[RECORDS FOR THIS TASK]:
----------------------------------------
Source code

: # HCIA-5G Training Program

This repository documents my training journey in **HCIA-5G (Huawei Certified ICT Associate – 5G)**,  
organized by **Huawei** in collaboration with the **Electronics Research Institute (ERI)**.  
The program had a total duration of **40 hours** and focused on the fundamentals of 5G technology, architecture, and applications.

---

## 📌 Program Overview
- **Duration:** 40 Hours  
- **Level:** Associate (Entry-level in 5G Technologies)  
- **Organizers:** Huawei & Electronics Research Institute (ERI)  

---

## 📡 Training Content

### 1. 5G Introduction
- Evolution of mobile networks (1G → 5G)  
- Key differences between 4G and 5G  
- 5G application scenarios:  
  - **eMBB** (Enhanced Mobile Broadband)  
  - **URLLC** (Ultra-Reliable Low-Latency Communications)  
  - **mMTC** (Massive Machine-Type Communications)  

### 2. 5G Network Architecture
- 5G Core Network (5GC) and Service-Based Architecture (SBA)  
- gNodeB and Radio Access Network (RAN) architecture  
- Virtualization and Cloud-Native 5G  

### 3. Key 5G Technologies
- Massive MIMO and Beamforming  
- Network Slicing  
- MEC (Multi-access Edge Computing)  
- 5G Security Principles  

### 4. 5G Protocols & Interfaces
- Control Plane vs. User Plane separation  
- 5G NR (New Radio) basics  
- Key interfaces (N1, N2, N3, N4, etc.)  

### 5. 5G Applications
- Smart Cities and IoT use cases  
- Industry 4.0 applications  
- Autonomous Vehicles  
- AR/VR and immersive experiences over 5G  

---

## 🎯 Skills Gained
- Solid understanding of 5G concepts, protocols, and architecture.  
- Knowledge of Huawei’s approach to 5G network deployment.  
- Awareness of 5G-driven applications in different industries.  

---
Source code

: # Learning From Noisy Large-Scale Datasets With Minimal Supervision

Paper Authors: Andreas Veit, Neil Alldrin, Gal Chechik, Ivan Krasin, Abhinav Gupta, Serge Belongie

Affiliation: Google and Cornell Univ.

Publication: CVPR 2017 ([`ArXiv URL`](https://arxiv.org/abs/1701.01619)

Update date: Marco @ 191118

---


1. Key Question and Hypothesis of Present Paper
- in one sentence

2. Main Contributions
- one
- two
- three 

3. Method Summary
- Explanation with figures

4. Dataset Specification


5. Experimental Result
----------------------------------------
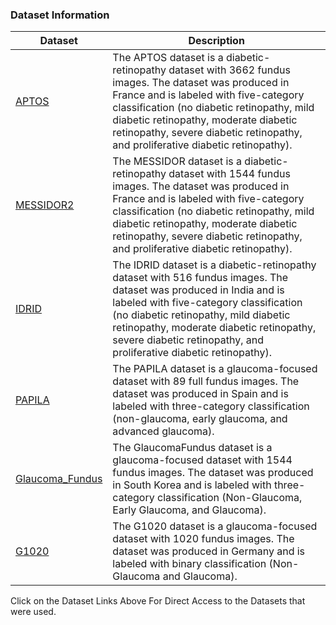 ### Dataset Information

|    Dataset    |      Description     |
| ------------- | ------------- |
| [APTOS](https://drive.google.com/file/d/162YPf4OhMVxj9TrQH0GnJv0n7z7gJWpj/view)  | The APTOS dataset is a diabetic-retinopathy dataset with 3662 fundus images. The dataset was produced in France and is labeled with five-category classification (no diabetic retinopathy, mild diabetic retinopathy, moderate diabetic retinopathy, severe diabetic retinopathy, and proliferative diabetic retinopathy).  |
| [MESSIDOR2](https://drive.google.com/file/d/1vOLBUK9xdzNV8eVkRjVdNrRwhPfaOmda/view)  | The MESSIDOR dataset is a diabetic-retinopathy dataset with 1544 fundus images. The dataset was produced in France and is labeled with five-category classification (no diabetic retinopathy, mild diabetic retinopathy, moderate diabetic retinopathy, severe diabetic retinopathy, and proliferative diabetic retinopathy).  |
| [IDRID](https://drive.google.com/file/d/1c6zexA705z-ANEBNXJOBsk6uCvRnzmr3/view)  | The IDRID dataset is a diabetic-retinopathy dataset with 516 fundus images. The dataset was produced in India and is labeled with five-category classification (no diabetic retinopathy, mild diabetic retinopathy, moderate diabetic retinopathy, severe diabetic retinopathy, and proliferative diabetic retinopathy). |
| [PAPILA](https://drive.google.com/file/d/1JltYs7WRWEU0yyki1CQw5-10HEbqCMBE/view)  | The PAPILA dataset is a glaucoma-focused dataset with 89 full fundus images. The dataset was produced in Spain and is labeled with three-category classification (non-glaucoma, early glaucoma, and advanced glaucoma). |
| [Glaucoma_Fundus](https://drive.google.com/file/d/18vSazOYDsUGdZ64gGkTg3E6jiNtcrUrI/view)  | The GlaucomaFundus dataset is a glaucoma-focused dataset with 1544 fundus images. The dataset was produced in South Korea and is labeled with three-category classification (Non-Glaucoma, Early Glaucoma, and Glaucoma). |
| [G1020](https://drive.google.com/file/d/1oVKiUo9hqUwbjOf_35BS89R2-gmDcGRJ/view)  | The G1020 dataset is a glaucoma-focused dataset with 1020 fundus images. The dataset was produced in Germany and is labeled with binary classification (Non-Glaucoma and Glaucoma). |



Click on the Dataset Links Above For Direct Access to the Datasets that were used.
----------------------------------------
[PROBLEM DESCRIPTION]: Only the lines holding the string "Associate" are needed; copy each of them from the material above.

[REPLY]:
This repository documents my training journey in **HCIA-5G (Huawei Certified ICT Associate – 5G)**,  
- **Level:** Associate (Entry-level in 5G Technologies)  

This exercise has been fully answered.